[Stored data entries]
^^^^

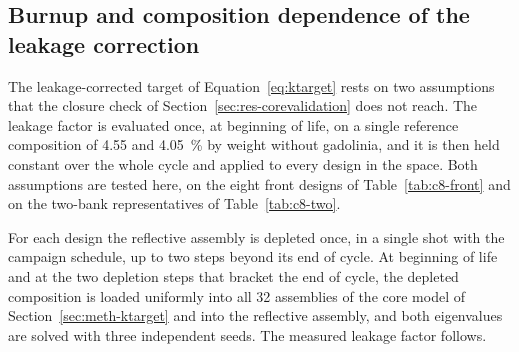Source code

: %
%
%

\subsection{Burnup and composition dependence of the leakage
correction}
\label{sec:res-kt-burnup}

The leakage-corrected target of Equation~\eqref{eq:ktarget} rests on
two assumptions that the closure check of
Section~\ref{sec:res-corevalidation} does not reach. The leakage
factor is evaluated once, at beginning of life, on a single reference
composition of \num{4.55} and \SI{4.05}{\percent} by weight without
gadolinia, and it is then held constant over the whole cycle and
applied to every design in the space. Both assumptions are tested
here, on the eight front designs of Table~\ref{tab:c8-front} and on
the two-bank representatives of Table~\ref{tab:c8-two}.

For each design the reflective assembly is depleted once, in a single
shot with the campaign schedule, up to two steps beyond its end of
cycle. At beginning of life and at the two depletion steps that
bracket the end of cycle, the depleted composition is loaded uniformly
into all \num{32} assemblies of the core model of
Section~\ref{sec:meth-ktarget} and into the reflective assembly, and
both eigenvalues are solved with three independent seeds. The measured
leakage factor follows.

^^^^

> EXERCISE
From the line holding "shot with the" down to the last line of the records above, restate each line exactly as written.

> THE COMPLETED TASK
shot with the campaign schedule, up to two steps beyond its end of
cycle. At beginning of life and at the two depletion steps that
bracket the end of cycle, the depleted composition is loaded uniformly
into all \num{32} assemblies of the core model of
Section~\ref{sec:meth-ktarget} and into the reflective assembly, and
both eigenvalues are solved with three independent seeds. The measured
leakage factor follows.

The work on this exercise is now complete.